- PROBLEM DESCRIPTION
For the word "Driver", state the number of lines in the data that contain it, and nothing else.

- GIVEN RECORDS
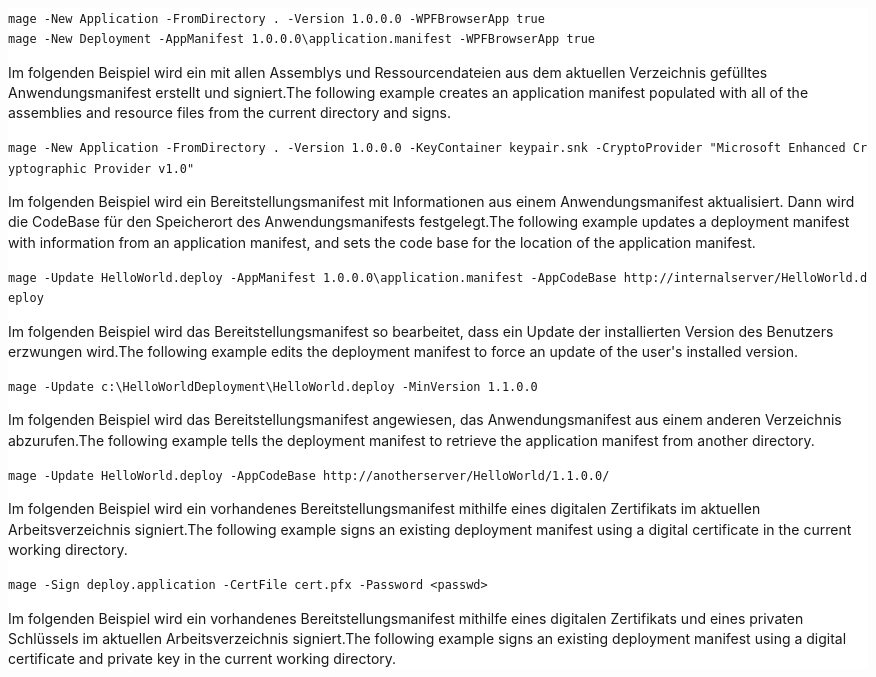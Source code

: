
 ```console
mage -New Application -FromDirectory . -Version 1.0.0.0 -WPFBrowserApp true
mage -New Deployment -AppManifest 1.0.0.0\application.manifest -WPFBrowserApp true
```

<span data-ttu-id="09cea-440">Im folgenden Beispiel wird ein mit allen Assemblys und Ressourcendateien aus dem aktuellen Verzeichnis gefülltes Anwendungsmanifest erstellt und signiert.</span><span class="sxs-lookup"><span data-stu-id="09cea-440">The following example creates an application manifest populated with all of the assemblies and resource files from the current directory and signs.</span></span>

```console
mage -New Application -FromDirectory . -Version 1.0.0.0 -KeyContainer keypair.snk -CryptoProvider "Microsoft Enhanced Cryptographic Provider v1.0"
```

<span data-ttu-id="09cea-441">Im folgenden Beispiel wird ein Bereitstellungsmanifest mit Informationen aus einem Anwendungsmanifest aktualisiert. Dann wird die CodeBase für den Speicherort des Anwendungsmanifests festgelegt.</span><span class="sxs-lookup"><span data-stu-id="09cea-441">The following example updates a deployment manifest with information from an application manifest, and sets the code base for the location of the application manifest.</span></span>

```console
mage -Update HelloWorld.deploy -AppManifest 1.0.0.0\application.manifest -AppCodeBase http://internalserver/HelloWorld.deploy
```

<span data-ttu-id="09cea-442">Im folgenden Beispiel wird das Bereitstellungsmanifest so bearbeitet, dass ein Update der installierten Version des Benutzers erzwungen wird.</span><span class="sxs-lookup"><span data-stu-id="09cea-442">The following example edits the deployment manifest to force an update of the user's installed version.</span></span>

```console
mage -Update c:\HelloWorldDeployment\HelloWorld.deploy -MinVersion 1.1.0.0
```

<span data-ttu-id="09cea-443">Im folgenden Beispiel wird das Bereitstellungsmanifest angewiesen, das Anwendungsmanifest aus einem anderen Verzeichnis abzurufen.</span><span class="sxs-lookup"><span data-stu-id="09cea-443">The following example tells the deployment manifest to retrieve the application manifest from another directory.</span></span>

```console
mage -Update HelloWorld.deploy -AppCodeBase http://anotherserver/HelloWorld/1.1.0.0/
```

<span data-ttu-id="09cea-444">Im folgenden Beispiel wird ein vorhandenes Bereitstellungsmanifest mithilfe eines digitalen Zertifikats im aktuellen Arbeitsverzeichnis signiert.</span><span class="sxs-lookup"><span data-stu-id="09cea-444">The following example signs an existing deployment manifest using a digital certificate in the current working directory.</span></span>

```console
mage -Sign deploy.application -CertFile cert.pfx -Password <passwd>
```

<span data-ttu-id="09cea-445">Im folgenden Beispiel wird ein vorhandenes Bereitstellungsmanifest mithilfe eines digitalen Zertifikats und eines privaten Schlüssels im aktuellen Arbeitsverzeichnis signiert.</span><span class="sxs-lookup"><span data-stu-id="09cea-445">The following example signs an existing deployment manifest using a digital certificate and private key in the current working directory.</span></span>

--

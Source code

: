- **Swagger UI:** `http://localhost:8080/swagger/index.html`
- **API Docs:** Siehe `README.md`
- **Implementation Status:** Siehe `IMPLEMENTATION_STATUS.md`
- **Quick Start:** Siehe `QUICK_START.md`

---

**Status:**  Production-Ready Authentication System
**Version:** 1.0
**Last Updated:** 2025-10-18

--

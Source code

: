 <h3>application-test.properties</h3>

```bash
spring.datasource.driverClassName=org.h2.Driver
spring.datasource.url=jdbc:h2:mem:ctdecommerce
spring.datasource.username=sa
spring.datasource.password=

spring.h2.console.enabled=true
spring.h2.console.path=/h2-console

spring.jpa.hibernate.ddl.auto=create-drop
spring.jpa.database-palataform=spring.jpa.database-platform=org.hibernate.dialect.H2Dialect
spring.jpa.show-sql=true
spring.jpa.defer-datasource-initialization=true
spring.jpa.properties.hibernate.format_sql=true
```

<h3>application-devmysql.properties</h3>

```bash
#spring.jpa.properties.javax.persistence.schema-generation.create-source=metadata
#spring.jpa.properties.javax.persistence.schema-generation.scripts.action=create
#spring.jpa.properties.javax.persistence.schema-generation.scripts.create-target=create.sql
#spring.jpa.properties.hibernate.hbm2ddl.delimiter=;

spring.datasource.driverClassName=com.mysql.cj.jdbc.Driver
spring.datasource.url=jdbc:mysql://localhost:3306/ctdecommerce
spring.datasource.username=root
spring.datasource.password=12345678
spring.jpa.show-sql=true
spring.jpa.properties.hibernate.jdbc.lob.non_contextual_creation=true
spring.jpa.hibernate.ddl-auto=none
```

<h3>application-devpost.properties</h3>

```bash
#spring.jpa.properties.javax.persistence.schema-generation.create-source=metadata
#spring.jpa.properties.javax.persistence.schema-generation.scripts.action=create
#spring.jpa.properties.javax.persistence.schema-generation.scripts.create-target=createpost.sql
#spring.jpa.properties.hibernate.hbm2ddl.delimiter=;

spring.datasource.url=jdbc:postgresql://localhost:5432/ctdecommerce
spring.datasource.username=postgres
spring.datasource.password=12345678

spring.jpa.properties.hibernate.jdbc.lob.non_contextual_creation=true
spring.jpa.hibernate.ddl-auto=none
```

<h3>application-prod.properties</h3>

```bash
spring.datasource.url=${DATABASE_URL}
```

- ANSWER BELOW
2